Many have read into the tax relief offered now a game of deceit and political gimmick that lies hidden. Reductions made are on the excise duty of Rs 32.90 for a litre of petrol and Rs 31.80 for diesel. This is when the international oil price has touch USD 80 per barrel. Three years ago, when the price was about this level, the excise duty was below Rs 18 per litre and diesel price then was Rs 75 per litre. In other words, in a matter of five years, the central levy alone increased by Rs 15. In the meantime, crude price had touched even a low of 30 dollars per barrel. Naturally, at such times, fuel prices in the country should have been brought down. But, except for marginal reductions on rare occasions, the graph of fuel price was always seen shooting north. That being the case, what happened now can only be described as a stemming of that rise. Even then, one cannot lose sight of the fact that the Central action has caused some complications. The Central government suggestion that states should make a corresponding cut in state taxes, is easier said than done. Of course, states ruled by the NDA have complied with that suggestion. But this suggestion has to be seen as directed at Opposition parties including the Congress who have held protests at fuel price hikes. As such, the Central move is a discernible political fiat to put the blame entirely on the states. The sangh parivar is touting the logic on the basis that the Centre has reduced taxes, but the states, especially the Opposition-ruled states have not done that. An example of using this rationale is the protest over the last two days by the BJP's Kerala unit which aims at selling the same logic.
However, the states too, albeit recognising this ploy of the Centre, could very well make this tax relief possible. States like Tamil Nadu and Chhattisgarh have moved in that direction. Unfortunately, Kerala, who should have followed that path, is turning its back to similar proposals. The Kerala government, and its political leadership in the CPM, are of the firm stand that there cannot be any relief in fuel taxes charged by the state. And what finance minister KN Balagopal said before the mediapersons the other day, was its case and logic for such a stand. His contentions can be summarised like this: one, when the Centre reduces excise duty, the state's price also will come down proportionately, and it has actually happened too.
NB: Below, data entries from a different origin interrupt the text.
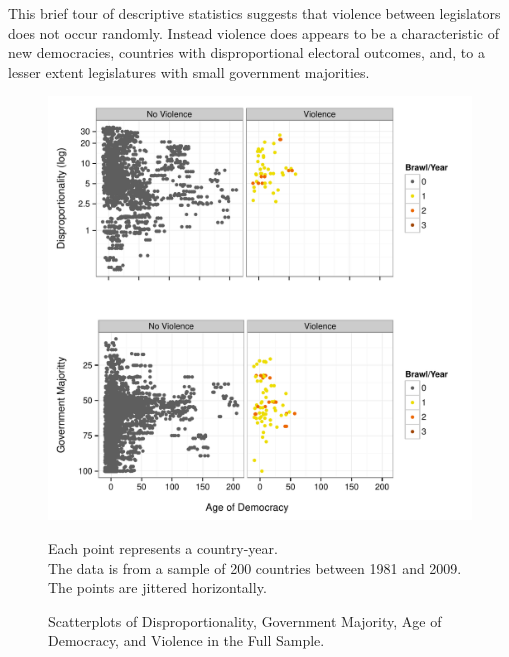 \documentclass[a4paper]{article}\usepackage{graphicx, color}
\newenvironment{knitrout}{}{} %
\begin{document}
This brief tour of descriptive statistics suggests that violence between legislators does not occur randomly. Instead violence does appears to be a characteristic of new democracies, countries with disproportional electoral outcomes, and, to a lesser extent legislatures with small government majorities.

\begin{figure}[t]
    \caption{Scatterplots of Disproportionality, Government Majority, Age of Democracy, and Violence in the Full Sample.}  
    \label{framework_empirical}
    \begin{center}

\begin{knitrout}
\color{fgcolor}
\includegraphics[width=0.8\linewidth]{figure/FrameworkEmpirical} 

\end{knitrout}

    \end{center}
    \begin{singlespace}
        {\scriptsize{Each point represents a country-year. \\ The data is from a sample of 200 countries between 1981 and 2009. The points are jittered horizontally.}}
    \end{singlespace}

\end{figure}

\end{document}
Two, the states where taxes have been reduced are those where levies had been hiked in the background of Covid and other factors, but Kerala has not raised it even once in the last six years; therefore there is no need to reduce it now. The minister has also other justifications to cite, mostly against the current Opposition in the state, that ever since the power to determine petroleum prices was passed to the oil marketing companies, the previous UDF government in the state had raised taxes over a dozen times.
Even if these facts are taken at face value, the undeniable fact is that the people have been suffering under a severe 'tax terrorism' for years. The current minister, who argues that the Oommen Chandy government made unjustifiable tax hikes, has to own up that the 'injustice' still exists almost at the same level. And can the minister deny the fact that when the Centre squeezed the people in the name of excise duty all these years, a share of it had enriched the state treasury too? It is true that compared to other states, Kerala's fuel tax rate is lower. Equally true is the Centre's unfairness to the state in many ways like not granting funds and not transferring GST share arrears. These are to be assessed as a disruption of our federal structure by a fascist regime and protests are to be mobilised on that basis. Instead of that, if the left government also follows the sangh parivar 'model' of 'tax terrorism' of putting all the burden on the people's shoulders, then there cannot be a worse paradox than that.